[Records contained in a dataset]
=== Section Start ===

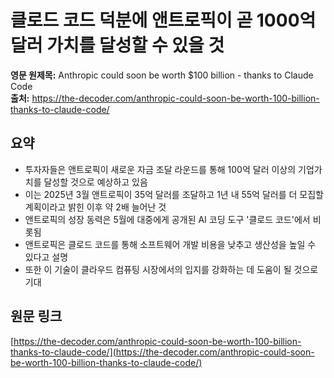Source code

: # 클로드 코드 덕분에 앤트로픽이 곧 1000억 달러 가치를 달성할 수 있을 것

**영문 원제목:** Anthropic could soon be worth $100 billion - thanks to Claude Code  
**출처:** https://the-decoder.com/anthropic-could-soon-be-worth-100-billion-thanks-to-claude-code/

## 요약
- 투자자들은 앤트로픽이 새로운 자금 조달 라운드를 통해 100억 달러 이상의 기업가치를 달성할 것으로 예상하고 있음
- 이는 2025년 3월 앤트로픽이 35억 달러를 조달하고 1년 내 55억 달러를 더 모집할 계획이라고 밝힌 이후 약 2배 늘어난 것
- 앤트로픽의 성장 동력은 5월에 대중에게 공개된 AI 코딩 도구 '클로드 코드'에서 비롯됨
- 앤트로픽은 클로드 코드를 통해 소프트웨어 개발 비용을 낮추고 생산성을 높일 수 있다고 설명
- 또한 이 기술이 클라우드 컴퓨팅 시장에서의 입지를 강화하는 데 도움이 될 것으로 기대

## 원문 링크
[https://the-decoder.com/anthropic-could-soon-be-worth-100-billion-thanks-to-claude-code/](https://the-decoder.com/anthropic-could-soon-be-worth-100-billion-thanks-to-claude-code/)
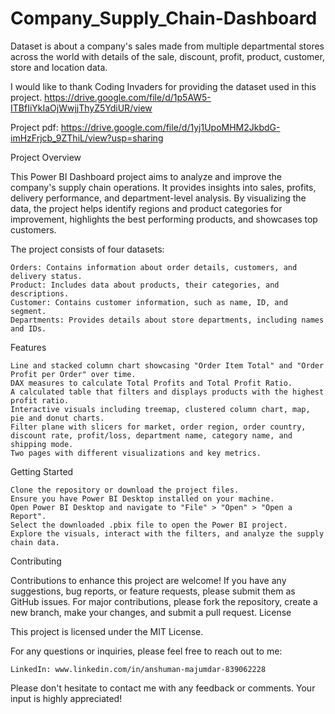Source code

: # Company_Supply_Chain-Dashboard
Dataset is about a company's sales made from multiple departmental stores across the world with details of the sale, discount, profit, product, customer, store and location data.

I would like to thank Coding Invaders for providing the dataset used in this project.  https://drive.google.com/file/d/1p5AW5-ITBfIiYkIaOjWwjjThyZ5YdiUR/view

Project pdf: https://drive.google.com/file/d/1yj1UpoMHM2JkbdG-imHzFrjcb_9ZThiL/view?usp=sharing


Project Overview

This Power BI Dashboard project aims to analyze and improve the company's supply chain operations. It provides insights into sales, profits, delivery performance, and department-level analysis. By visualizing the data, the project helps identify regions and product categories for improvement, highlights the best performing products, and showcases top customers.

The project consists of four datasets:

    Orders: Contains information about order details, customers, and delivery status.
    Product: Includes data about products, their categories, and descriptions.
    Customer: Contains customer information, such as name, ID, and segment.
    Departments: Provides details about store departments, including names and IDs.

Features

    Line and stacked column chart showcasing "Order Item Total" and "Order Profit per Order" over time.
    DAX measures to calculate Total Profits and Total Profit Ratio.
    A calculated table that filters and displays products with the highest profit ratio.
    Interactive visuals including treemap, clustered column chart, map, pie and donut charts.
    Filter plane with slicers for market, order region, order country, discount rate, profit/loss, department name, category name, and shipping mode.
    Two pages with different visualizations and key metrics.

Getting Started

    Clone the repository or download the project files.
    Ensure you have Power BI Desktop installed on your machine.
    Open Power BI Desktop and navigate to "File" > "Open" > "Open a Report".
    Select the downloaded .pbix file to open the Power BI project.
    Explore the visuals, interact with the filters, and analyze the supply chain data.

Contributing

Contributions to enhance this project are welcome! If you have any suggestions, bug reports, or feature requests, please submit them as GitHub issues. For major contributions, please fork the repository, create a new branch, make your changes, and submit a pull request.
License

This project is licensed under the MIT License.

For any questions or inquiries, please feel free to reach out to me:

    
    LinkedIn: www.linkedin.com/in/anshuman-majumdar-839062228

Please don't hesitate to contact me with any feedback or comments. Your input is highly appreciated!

=== Section End ===

What the task requires:
For each line of the entries that contains the word "details", make a copy.

Completed task:
Dataset is about a company's sales made from multiple departmental stores across the world with details of the sale, discount, profit, product, customer, store and location data.
    Orders: Contains information about order details, customers, and delivery status.
    Departments: Provides details about store departments, including names and IDs.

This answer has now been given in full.